3) Se una norma di diritto tributario che preveda per i lavoratori frontalieri,
dipendenti da persone giuridiche pubbliche, residenti in uno degli Stati
membri, un regime d'imposizione diverso a seconda che essi siano solo
cittadini di tale Stato ovvero che abbiano la doppia cittadinanza, sia
compatibile con l'art. 7 (attualmente art. 6) del Trattato.
4) Se il principio della libera circolazione dei lavoratori così come risulta dal
Trattato venga violato da norme tributarie atte ad influenzare la scelta degli
insegnanti degli Stati contraenti di esercitare più o meno durevolmente la
loro attività in un altro Stato alla luce delle diversità dei regimi fiscali degli
Stati interessati a seconda della durata dell'attività.
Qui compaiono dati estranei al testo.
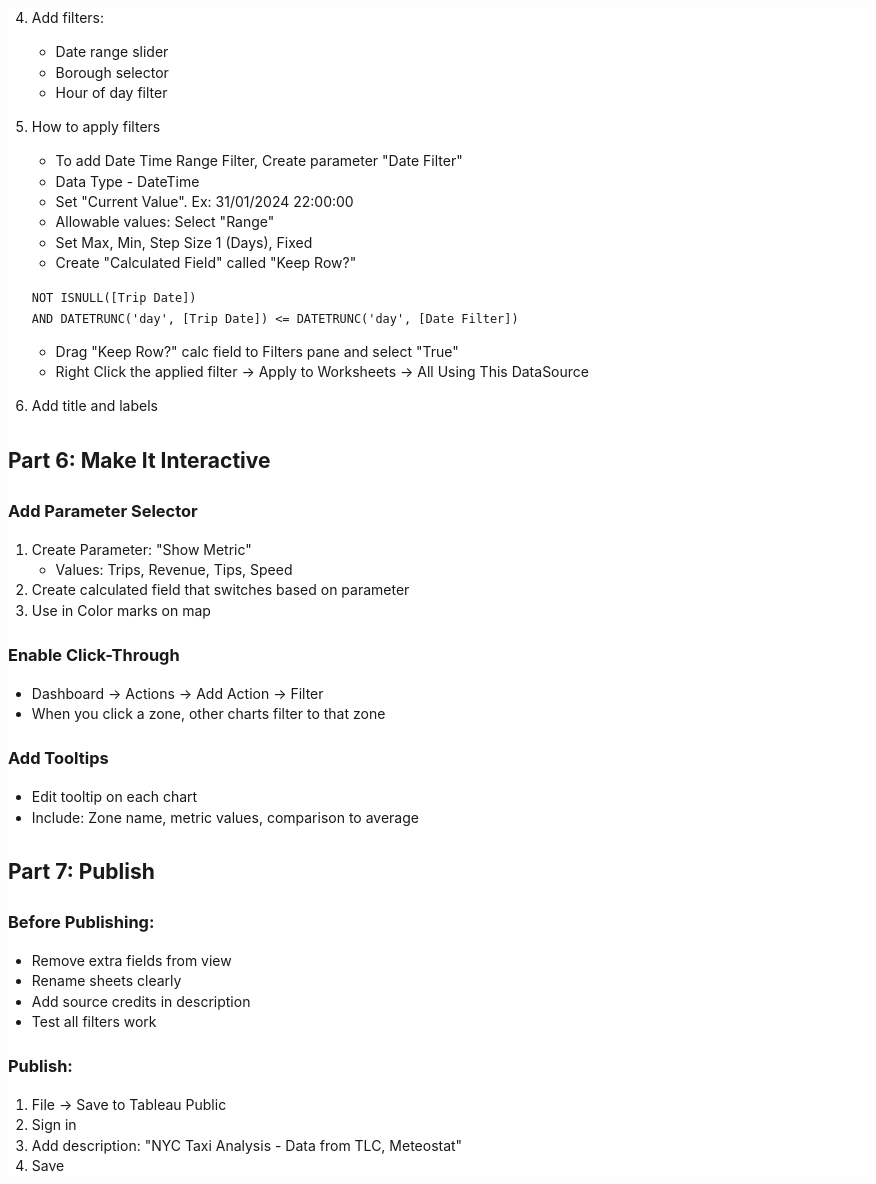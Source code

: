 4. Add filters:
   - Date range slider
   - Borough selector
   - Hour of day filter

5. How to apply filters
   - To add Date Time Range Filter, Create parameter "Date Filter"
   - Data Type - DateTime
   - Set "Current Value". Ex: 31/01/2024 22:00:00
   - Allowable values: Select "Range"
   - Set Max, Min, Step Size 1 (Days), Fixed
   - Create "Calculated Field" called "Keep Row?"
   ```
   NOT ISNULL([Trip Date])
   AND DATETRUNC('day', [Trip Date]) <= DATETRUNC('day', [Date Filter])
   ```
   - Drag "Keep Row?" calc field to Filters pane and select "True"
   - Right Click the applied filter -> Apply to Worksheets -> All Using This DataSource

6. Add title and labels


## Part 6: Make It Interactive

### Add Parameter Selector
1. Create Parameter: "Show Metric"
   - Values: Trips, Revenue, Tips, Speed
2. Create calculated field that switches based on parameter
3. Use in Color marks on map

### Enable Click-Through
- Dashboard → Actions → Add Action → Filter
- When you click a zone, other charts filter to that zone

### Add Tooltips
- Edit tooltip on each chart
- Include: Zone name, metric values, comparison to average


## Part 7: Publish

### Before Publishing:
- Remove extra fields from view
- Rename sheets clearly
- Add source credits in description
- Test all filters work

### Publish:
1. File → Save to Tableau Public
2. Sign in
3. Add description: "NYC Taxi Analysis - Data from TLC, Meteostat"
4. Save
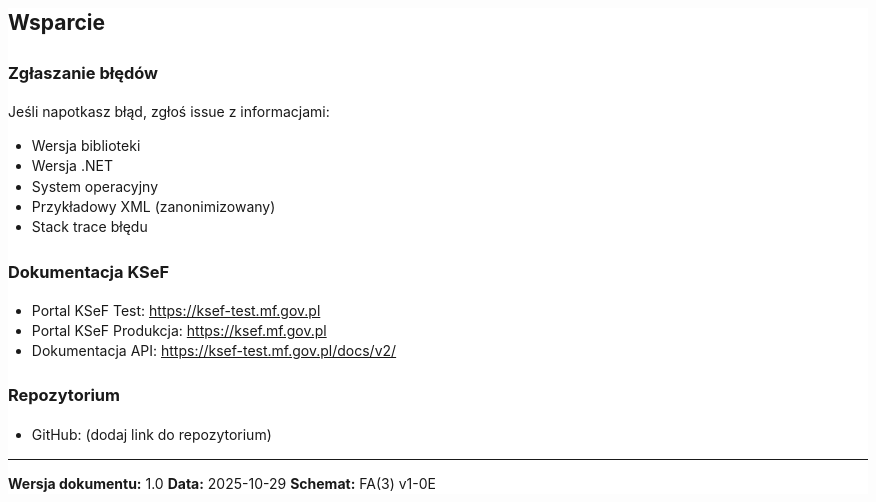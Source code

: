 
## Wsparcie

### Zgłaszanie błędów

Jeśli napotkasz błąd, zgłoś issue z informacjami:
- Wersja biblioteki
- Wersja .NET
- System operacyjny
- Przykładowy XML (zanonimizowany)
- Stack trace błędu

### Dokumentacja KSeF

- Portal KSeF Test: https://ksef-test.mf.gov.pl
- Portal KSeF Produkcja: https://ksef.mf.gov.pl
- Dokumentacja API: https://ksef-test.mf.gov.pl/docs/v2/

### Repozytorium

- GitHub: (dodaj link do repozytorium)

---

**Wersja dokumentu:** 1.0
**Data:** 2025-10-29
**Schemat:** FA(3) v1-0E
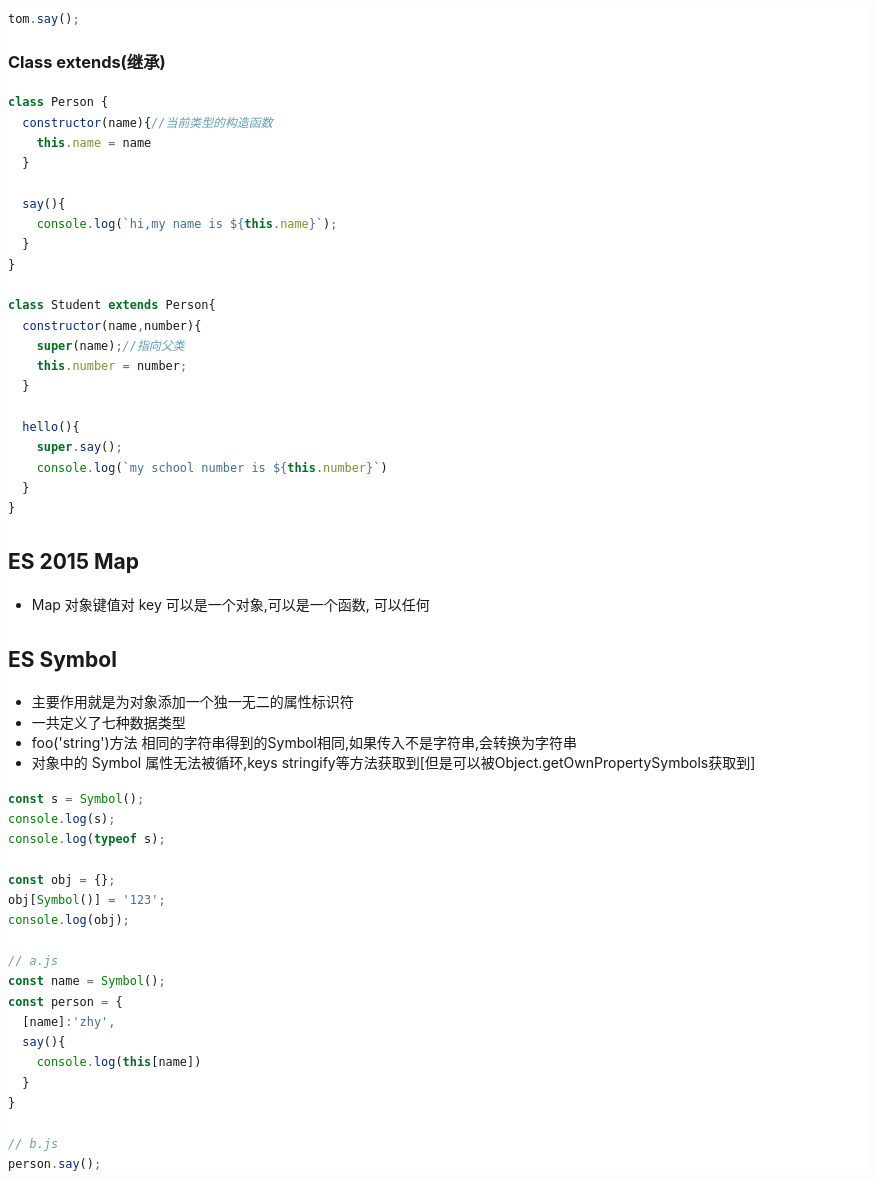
 ```js
tom.say();
```

### Class extends(继承)

```js
class Person {
  constructor(name){//当前类型的构造函数
    this.name = name
  }

  say(){
    console.log(`hi,my name is ${this.name}`);
  }
}

class Student extends Person{
  constructor(name,number){
    super(name);//指向父类
    this.number = number;
  }

  hello(){
    super.say();
    console.log(`my school number is ${this.number}`)
  }
}
```

## ES 2015 Map

- Map 对象键值对 key 可以是一个对象,可以是一个函数, 可以任何

## ES Symbol

- 主要作用就是为对象添加一个独一无二的属性标识符
- 一共定义了七种数据类型
- foo('string')方法 相同的字符串得到的Symbol相同,如果传入不是字符串,会转换为字符串
- 对象中的 Symbol 属性无法被循环,keys stringify等方法获取到[但是可以被Object.getOwnPropertySymbols获取到]

```js
const s = Symbol();
console.log(s);
console.log(typeof s);

const obj = {};
obj[Symbol()] = '123';
console.log(obj);

// a.js
const name = Symbol();
const person = {
  [name]:'zhy',
  say(){
    console.log(this[name])
  }
}

// b.js
person.say();
```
5) Se l'obiettivo dell'eliminazione della doppia imposizione fissato dall'art. 220
del Trattato debba essere considerato, tenuto conto dei termini che hanno
avuto a disposizione gli Stati per attuarlo, nel senso che abbia ormai il
carattere di una norma direttamente efficace in forza della quale non deve
più intervenire la doppia imposizione; in secondo luogo, se l'obiettivo di
eliminare la doppia imposizione assegnato agli Stati membri dall'art. 220
venga travisato da una Convenzione fiscale in forza della quale il regime
fiscale applicabile ai lavoratori frontalieri degli Stati aderenti allaConvenzione varia a seconda della loro cittadinanza e del carattere pubblico
o privato del posto occupato; e se, inoltre, un regime fiscale di credito
d'imposta applicabile ad una famiglia residente in uno Stato che non prenda
in considerazione l'importo esatto dell'imposta pagata in un altro Stato
membro, ma soltanto un credito d'imposta che può essere inferiore, soddisfi
l'obiettivo, assegnato agli Stati membri, di evitare la doppia imposizione.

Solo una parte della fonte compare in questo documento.